On hand to pilot some of those classic Ferraris will be a slew of famous names. Pink Floyd drummer Nick Mason will be at the wheel of his near-priceless 1953 250 MM; Aussie design-legend Marc Newson will be wrangling his 1953 Ferrari 857 S and Le Mans–legend Derek Bell will be driving a 1972 365 GTB/4 Daytona. Other supercar newbies in action this weekend include the likes of the new Czinger 21C hybrid hypercar, built in Los Angeles and famous for its 3-D-printed tech; designer Gordon Murray’s T.50; the new Radford Lotus Type 62/2; and the 2,000 hp, all-electric Rimac Nevera.

The Czinger 21C hypercar.

Built in Southern California, Czinger’s 21C hypercar is famous for its 3-D-printed composition. 

Czinger Vehicles Inc.

This year’s festival will again place focus on the latest and greatest in electric mobility with its Electric Avenue: The Road to 2030 display. It means plenty of innovative EVs will be present, like the Lucid Air, Fisker Ocean, three-wheeled ElectraMeccanica Solo, Genesis GV70 E and Polestar’s new luminary—many of which will be available for festival-goers to drive.

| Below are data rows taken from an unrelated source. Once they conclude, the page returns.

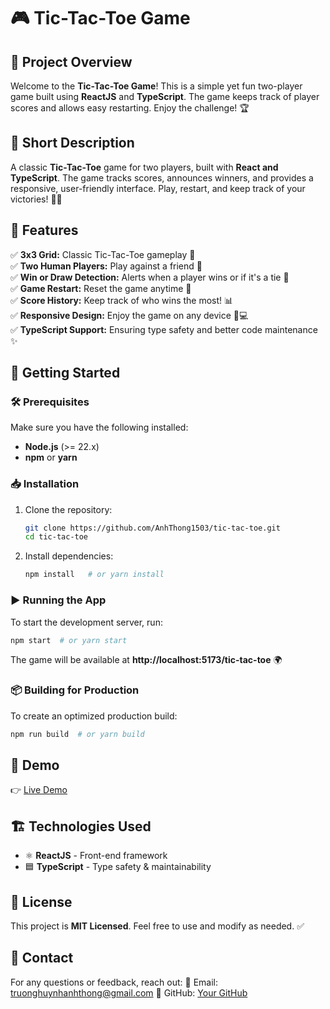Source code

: # 🎮 Tic-Tac-Toe Game

## 📝 Project Overview
Welcome to the **Tic-Tac-Toe Game**! This is a simple yet fun two-player game built using **ReactJS** and **TypeScript**. The game keeps track of player scores and allows easy restarting. Enjoy the challenge! 🏆

## 🔹 Short Description
A classic **Tic-Tac-Toe** game for two players, built with **React and TypeScript**. The game tracks scores, announces winners, and provides a responsive, user-friendly interface. Play, restart, and keep track of your victories! 🎲🏁

## 📌 Features
✅ **3x3 Grid:** Classic Tic-Tac-Toe gameplay 🎲  
✅ **Two Human Players:** Play against a friend 👥  
✅ **Win or Draw Detection:** Alerts when a player wins or if it's a tie 🏁  
✅ **Game Restart:** Reset the game anytime 🔄  
✅ **Score History:** Keep track of who wins the most! 📊  
✅ **Responsive Design:** Enjoy the game on any device 📱💻  
✅ **TypeScript Support:** Ensuring type safety and better code maintenance ✨  

## 🚀 Getting Started
### 🛠️ Prerequisites
Make sure you have the following installed:
- **Node.js** (>= 22.x)
- **npm** or **yarn**

### 📥 Installation
1. Clone the repository:
   ```sh
   git clone https://github.com/AnhThong1503/tic-tac-toe.git
   cd tic-tac-toe
   ```
2. Install dependencies:
   ```sh
   npm install   # or yarn install
   ```

### ▶️ Running the App
To start the development server, run:
```sh
npm start  # or yarn start
```
The game will be available at **http://localhost:5173/tic-tac-toe** 🌍

### 📦 Building for Production
To create an optimized production build:
```sh
npm run build  # or yarn build
```

## 🎥 Demo
👉 [Live Demo](https://anhthong1503.github.io/tic-tac-toe/)

## 🏗️ Technologies Used
- ⚛ **ReactJS** - Front-end framework
- 🟦 **TypeScript** - Type safety & maintainability

## 📜 License
This project is **MIT Licensed**. Feel free to use and modify as needed. ✅

## 📧 Contact
For any questions or feedback, reach out:
📩 Email: truonghuynhanhthong@gmail.com 
🐙 GitHub: [Your GitHub](https://github.com/AnhThong1503)  

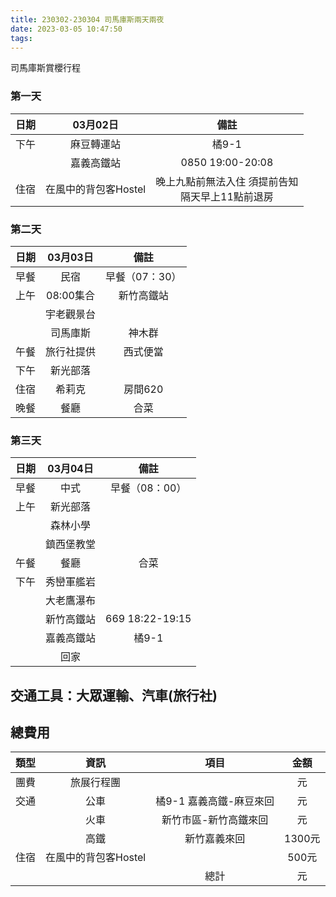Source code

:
 ```yaml
---
title: 230302-230304 司馬庫斯兩天兩夜
date: 2023-03-05 10:47:50
tags:
---
```


司馬庫斯賞櫻行程

<!--more-->

### 第一天
|日期|03月02日|備註|
|:-:|:----:|:--:|
|下午|麻豆轉運站|橘9-1|
||嘉義高鐵站|0850 19:00-20:08|
|住宿|在風中的背包客Hostel|晚上九點前無法入住 須提前告知<br> 隔天早上11點前退房|

### 第二天 
|日期|03月03日|備註|
|:--:|:---:|:--:|
|早餐|民宿|早餐（07：30）|
|上午|08:00集合|新竹高鐵站|
||宇老觀景台||
||司馬庫斯|神木群|
|午餐|旅行社提供|西式便當|
|下午|新光部落||
|住宿|希莉克|房間620|
|晚餐|餐廳|合菜|

### 第三天 
|日期|03月04日|備註|
|:--:|:---:|:--:|
|早餐|中式|早餐（08：00）|
|上午|新光部落||
||森林小學||
||鎮西堡教堂||
|午餐|餐廳|合菜|
|下午|秀巒軍艦岩||
||大老鷹瀑布||
||新竹高鐵站|669 18:22-19:15|
||嘉義高鐵站|橘9-1|
||回家||

## 交通工具：大眾運輸、汽車(旅行社)

## 總費用
|類型|資訊|項目|金額|
|:--:|:--:|:--:|:--:|
|團費|旅展行程團||元|
|交通|公車|橘9-1 嘉義高鐵-麻豆來回|元|
||火車|新竹市區-新竹高鐵來回|元|
||高鐵|新竹嘉義來回|1300元|
|住宿|在風中的背包客Hostel||500元|
|||總計|元|
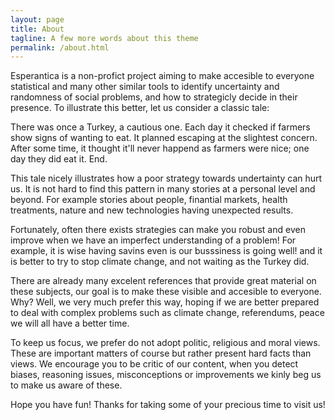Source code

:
 ```yaml
---
layout: page
title: About
tagline: A few more words about this theme
permalink: /about.html
---
```



Esperantica is a non-profict project aiming to make accesible to everyone statistical and many other similar tools 
to identify uncertainty and randomness of social problems, and how to strategicly decide in their presence. 
To illustrate this better, let us consider a classic tale:

There was once a Turkey, a cautious one. Each day it checked if farmers show signs of wanting to eat. It planned escaping
at the slightest concern. After some time, it thought it'll never happend as farmers were nice; one day they did eat it. End.

This tale nicely illustrates how a poor strategy towards undertainty can hurt us. It is not hard to find this pattern in many  stories at a personal level and beyond. For example stories about people, finantial markets, health treatments, nature and new technologies having unexpected results.

Fortunately, often there exists strategies can make you robust and even improve when we have an imperfect understanding of a problem! For example, it is wise having savins even is our busssiness is going well! and it is better to try to stop climate change, and not waiting as the Turkey did. 

There are already many excelent references that provide great material on these subjects, our goal is to make these visible and accesible to everyone. Why? Well, we very much prefer this way, hoping if we are better prepared to deal with complex problems such as climate change, referendums, peace we will all have a better time. 

To keep us focus, we prefer do not adopt politic, religious and moral views. These are important matters 
of course but rather present hard facts than views. We encourage you to be critic of our content, when you detect biases, reasoning issues, misconceptions or improvements we kinly beg us to make us aware of these.

Hope you have fun! Thanks for taking some of your precious time to visit us!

But the car that’s sure to grab every EV headline will, without doubt, be the truly bonkers McMurtry Spéirling single-seater. Looking like a cross between the Batmobile and a vacuum cleaner, this astonishing piece of British engineering claims a zero-to-60 mph time of less than 1.5 seconds. Word is that it will shatter the previous hill-climb record set by the Volkswagen I.D.R. What might make all the difference is the McMurtry’s twin fans that suck air from under the car to provide more downforce at 150 mph than that generated by a Formula 1 car.

The electric McMurtry Spéirling hypercar.

The McMurtry Spéirling claims a zero-to-60 mph time of less than 1.5 seconds. 

Jayson Fong, courtesy of the Goodwood Festival of Speed.

And there’s more. A lot more. A huge collection of Group B rally cars, historic racers, superbikes, current Formula 1 examples and lots of prewar classics. Plus, there will be a Bonhams auction and Red Arrows aerobatic display. The action gets in gear Thursday and ends with the must-see Supercar Shootout on Sunday afternoon.